* _Assignment_
Please say how many lines in the records below contain the word "write", giving only the number.

* _Data in this exercise_
+ + +

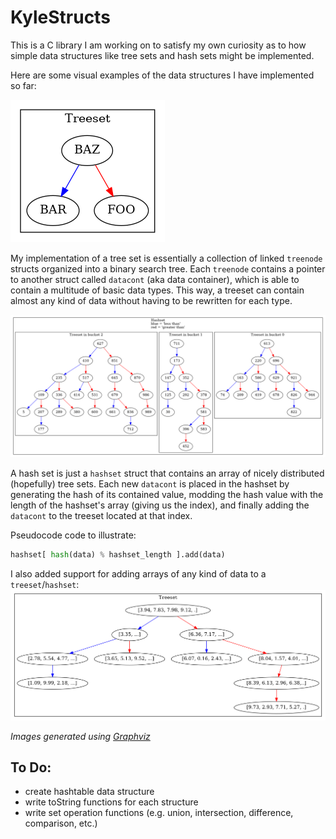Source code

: # KyleStructs
This is a C library I am working on to satisfy my own curiosity as to how simple data structures like tree sets and hash sets might be implemented.

Here are some visual examples of the data structures I have implemented so far:

![Treeset](/samples/treeset.png)

My implementation of a tree set is essentially a collection of linked `treenode` structs organized into a binary search tree. Each `treenode` contains a pointer to another struct called `datacont` (aka data container), which is able to contain a multitude of basic data types. This way, a treeset can contain almost any kind of data without having to be rewritten for each type.

![Hashset](/samples/hashset.png)

A hash set is just a `hashset` struct that contains an array of nicely distributed (hopefully) tree sets. Each new `datacont` is placed in the hashset by generating the hash of its contained value, modding the hash value with the length of the hashset's array (giving us the index), and finally adding the `datacont` to the treeset located at that index.

Pseudocode code to illustrate:

```python
hashset[ hash(data) % hashset_length ].add(data)
```

I also added support for adding arrays of any kind of data to a `treeset`/`hashset`:
![Treeset List](/samples/treeset_list.png)

_Images generated using [Graphviz](https://www.graphviz.org/)_

## To Do:
- create hashtable data structure
- write toString functions for each structure
- write set operation functions (e.g. union, intersection, difference, comparison, etc.)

+ + +

* _The answer_
2